ANTLR (ANother Tool for Language Recognition) is a powerful parser generator for reading, processing, executing, or translating structured text or binary files.

http://antlr.org

BSD 3-Clause "New" or "Revised" License

17.11k stars 3.28k forks source link

[CPP] Cache keep growing and will not be reset while parsing multiple files, just behaves like memory leak #2182

Open garzon opened 6 years ago

garzon commented 6 years ago

Reference: https://github.com/antlr/antlr4/issues/499 At first I thought it was memory leak, however I finally find out that it is a case that the "cache" will not be release and soon grow to hundreds megabytes(with keeping the reference to a lot of ATNConfig and DFAState) after parsing some files.

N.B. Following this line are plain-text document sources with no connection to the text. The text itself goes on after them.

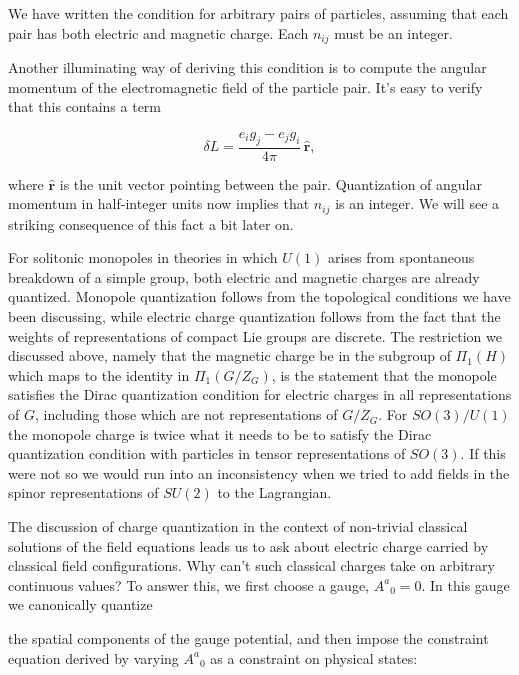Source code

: We have written the condition for arbitrary pairs of particles, assuming that
each pair has both electric and magnetic charge. Each $n_{ij}$ must be an
integer.

Another illuminating way of deriving this condition is to compute the angular
momentum of the electromagnetic field of the particle pair. It's easy to verify
that this contains a term

\[
  \delta L=\frac{e_i g_j-e_jg_i}{4\pi}\,\widehat{\mathbf r},
\]

where $\widehat{\mathbf r}$ is the unit vector pointing between the pair. Quantization of
angular momentum in half-integer units now implies that $n_{ij}$ is an integer.
We will see a striking consequence of this fact a bit later on.

For solitonic monopoles in theories in which $U(1)$ arises from spontaneous
breakdown of a simple group, both electric and magnetic charges are already
quantized. Monopole quantization follows from the topological conditions we have
been discussing, while electric charge quantization follows from the fact that
the weights of representations of compact Lie groups are discrete. The
restriction we discussed above, namely that the magnetic charge be in the
subgroup of $\Pi_1(H)$ which maps to the identity in $\Pi_1(G/Z_G)$, is the
statement that the monopole satisfies the Dirac quantization condition for
electric charges in all representations of $G$, including those which are not
representations of $G/Z_G$. For $SO(3)/U(1)$ the monopole charge is twice what
it needs to be to satisfy the Dirac quantization condition with particles in
tensor representations of $SO(3)$. If this were not so we would run into an
inconsistency when we tried to add fields in the spinor representations of
$SU(2)$ to the Lagrangian.

The discussion of charge quantization in the context of non-trivial classical
solutions of the field equations leads us to ask about electric charge carried by
classical field configurations. Why can't such classical charges take on
arbitrary continuous values? To answer this, we first choose a gauge, $A^a{}_{0}=0$.
In this gauge we canonically quantize

the spatial components of the gauge potential, and then impose the constraint
equation derived by varying $A^a{}_{0}$ as a constraint on physical states:

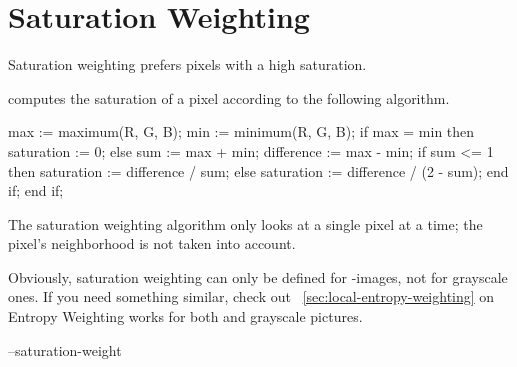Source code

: 

\section[Saturation Weighting]{\label{sec:saturation-weighting}%
  Saturation Weighting}

Saturation weighting prefers pixels with a high saturation.

\App{} computes the saturation of a pixel according to the following algorithm.

\begin{adalisting}
max := maximum(R, G, B);
min := minimum(R, G, B);
if max = min then
    saturation := 0;
else
    sum := max + min;
    difference := max - min;
    if sum <= 1 then
        saturation := difference / sum;
    else
        saturation := difference / (2 - sum);
    end if;
end if;
\end{adalisting}

The saturation weighting algorithm only looks at a single pixel at a time; the pixel's
neighborhood is not taken into account.

Obviously, saturation weighting can only be defined for
-images, not for grayscale ones.  If you need something similar, check out
\sectionName~\ref{sec:local-entropy-weighting} on Entropy Weighting works for both 
and grayscale pictures.

\begin{optionsummary}
\item[--saturation-weight] \sectionName~
\end{optionsummary}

I come up with a way to bypass that, like this, in grammar files for both lexer and parser:

@lexer::members {
void cleanCache() {
    _interpreter->clearDFA();
    _sharedContextCache.clear();
}
}

and call this method every time before I parse a file.

Maybe something like this method should be provided by runtime library, since the cache members are both static private and I cannot find any document about this problem.

mike-lischke commented 6 years ago

This is not related to the C++ target alone, but a general problem. A cache usually is used to avoid doing things mulitple times, but use results from a previous run to be fast. Clearing the cache counters that and will hence lower the parse performance.

What needs to be done IMO is to review the approach in general and find a balance between speed and memory consumption.

chund commented 6 years ago

Anyway it would be great to have such functions at least in debug build to verify memory leaks in own code (The ANTLR caches produce a lot of noise) Is it sufficient to clear the mentioned, or is there more?

chund commented 6 years ago

I have added the following to my .g4 file, and called it after parsing. But it does not yet seem to clear all cached data:

//custom extension of lexer object @lexer::members { void cleanCache() { std::lock_guard lck(_mutex); _interpreter->clearDFA(); _sharedContextCache.clear(); } }

//custom extension of parser object @parser::members { void cleanCache() { std::lock_guard lck(_mutex); _interpreter->clearDFA(); _sharedContextCache.clear(); } }